"""
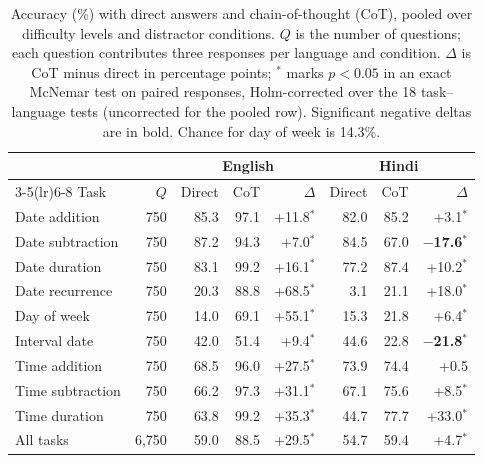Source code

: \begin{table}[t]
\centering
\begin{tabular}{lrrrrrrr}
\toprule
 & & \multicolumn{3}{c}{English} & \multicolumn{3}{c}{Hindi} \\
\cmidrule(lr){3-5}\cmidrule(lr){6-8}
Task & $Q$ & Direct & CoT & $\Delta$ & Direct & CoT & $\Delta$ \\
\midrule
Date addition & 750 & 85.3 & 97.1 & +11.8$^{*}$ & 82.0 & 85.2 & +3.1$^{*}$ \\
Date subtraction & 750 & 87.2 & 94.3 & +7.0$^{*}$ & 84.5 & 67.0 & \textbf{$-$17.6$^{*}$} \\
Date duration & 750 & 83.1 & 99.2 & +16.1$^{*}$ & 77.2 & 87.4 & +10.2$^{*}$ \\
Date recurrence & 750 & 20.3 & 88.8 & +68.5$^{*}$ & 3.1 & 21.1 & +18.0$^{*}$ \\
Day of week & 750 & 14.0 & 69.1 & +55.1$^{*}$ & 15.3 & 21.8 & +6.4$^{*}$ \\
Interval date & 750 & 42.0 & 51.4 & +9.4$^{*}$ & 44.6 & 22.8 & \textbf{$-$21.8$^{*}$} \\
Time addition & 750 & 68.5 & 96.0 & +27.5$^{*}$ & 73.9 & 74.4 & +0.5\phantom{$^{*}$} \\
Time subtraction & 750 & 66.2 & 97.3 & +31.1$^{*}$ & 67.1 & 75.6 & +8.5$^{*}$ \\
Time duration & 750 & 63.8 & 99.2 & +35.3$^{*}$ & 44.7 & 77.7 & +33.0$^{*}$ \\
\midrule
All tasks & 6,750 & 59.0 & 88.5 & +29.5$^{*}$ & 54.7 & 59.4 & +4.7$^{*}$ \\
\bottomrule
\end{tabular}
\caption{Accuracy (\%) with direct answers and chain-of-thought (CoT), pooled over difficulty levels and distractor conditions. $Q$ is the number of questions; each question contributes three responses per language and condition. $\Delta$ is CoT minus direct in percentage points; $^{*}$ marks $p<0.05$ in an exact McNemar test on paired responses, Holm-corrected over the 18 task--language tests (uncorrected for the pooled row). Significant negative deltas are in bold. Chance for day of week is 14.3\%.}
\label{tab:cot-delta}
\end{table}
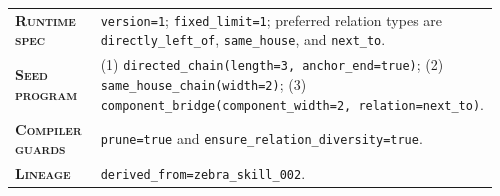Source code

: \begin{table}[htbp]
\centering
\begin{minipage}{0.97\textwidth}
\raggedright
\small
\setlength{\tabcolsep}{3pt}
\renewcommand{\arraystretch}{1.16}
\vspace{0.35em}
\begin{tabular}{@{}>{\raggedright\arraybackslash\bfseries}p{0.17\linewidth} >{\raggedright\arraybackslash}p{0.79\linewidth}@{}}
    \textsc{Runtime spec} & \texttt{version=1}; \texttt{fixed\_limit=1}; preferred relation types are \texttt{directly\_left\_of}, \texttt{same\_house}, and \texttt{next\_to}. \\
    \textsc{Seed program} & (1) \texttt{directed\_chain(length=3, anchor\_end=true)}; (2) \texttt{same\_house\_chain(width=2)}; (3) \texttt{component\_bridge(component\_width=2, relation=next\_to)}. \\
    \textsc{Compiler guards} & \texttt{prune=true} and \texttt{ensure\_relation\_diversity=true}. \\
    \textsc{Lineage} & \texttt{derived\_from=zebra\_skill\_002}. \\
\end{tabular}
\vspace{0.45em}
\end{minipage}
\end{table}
"""
"""
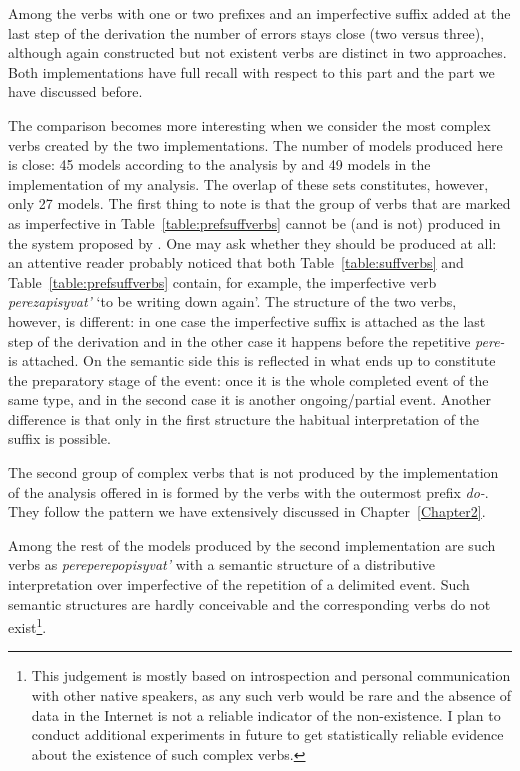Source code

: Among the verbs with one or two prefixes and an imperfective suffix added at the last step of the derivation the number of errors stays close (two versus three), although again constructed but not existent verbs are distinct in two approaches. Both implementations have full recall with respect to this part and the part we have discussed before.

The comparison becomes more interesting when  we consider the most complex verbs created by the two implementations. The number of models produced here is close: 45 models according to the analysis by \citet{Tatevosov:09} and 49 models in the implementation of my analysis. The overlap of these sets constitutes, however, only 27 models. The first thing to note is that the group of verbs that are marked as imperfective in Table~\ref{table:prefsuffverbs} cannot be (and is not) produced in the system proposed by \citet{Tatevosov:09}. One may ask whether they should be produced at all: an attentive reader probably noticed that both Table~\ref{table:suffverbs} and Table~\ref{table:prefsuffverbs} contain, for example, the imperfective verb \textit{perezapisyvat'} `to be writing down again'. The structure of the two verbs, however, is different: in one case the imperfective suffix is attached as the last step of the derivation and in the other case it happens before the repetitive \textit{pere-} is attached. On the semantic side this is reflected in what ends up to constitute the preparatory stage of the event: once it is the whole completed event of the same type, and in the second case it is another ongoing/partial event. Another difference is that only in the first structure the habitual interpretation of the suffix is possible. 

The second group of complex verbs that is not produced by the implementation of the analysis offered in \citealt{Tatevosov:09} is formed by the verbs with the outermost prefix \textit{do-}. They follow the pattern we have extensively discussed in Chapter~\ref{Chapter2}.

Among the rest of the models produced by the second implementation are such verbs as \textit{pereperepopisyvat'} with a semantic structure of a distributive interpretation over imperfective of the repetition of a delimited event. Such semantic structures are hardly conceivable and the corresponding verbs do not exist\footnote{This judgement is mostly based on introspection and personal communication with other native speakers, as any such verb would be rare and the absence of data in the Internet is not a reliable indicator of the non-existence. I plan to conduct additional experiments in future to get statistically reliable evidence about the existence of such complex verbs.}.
"""
▶ Aim of the exercise: Write out exactly the lines above from the line with "Interval date &" through the line with "Time subtraction &", both of them included, and leave out all other lines.

▶ Worked solution:
Interval date & 750 & 42.0 & 51.4 & +9.4$^{*}$ & 44.6 & 22.8 & \textbf{$-$21.8$^{*}$} \\
Time addition & 750 & 68.5 & 96.0 & +27.5$^{*}$ & 73.9 & 74.4 & +0.5\phantom{$^{*}$} \\
Time subtraction & 750 & 66.2 & 97.3 & +31.1$^{*}$ & 67.1 & 75.6 & +8.5$^{*}$ \\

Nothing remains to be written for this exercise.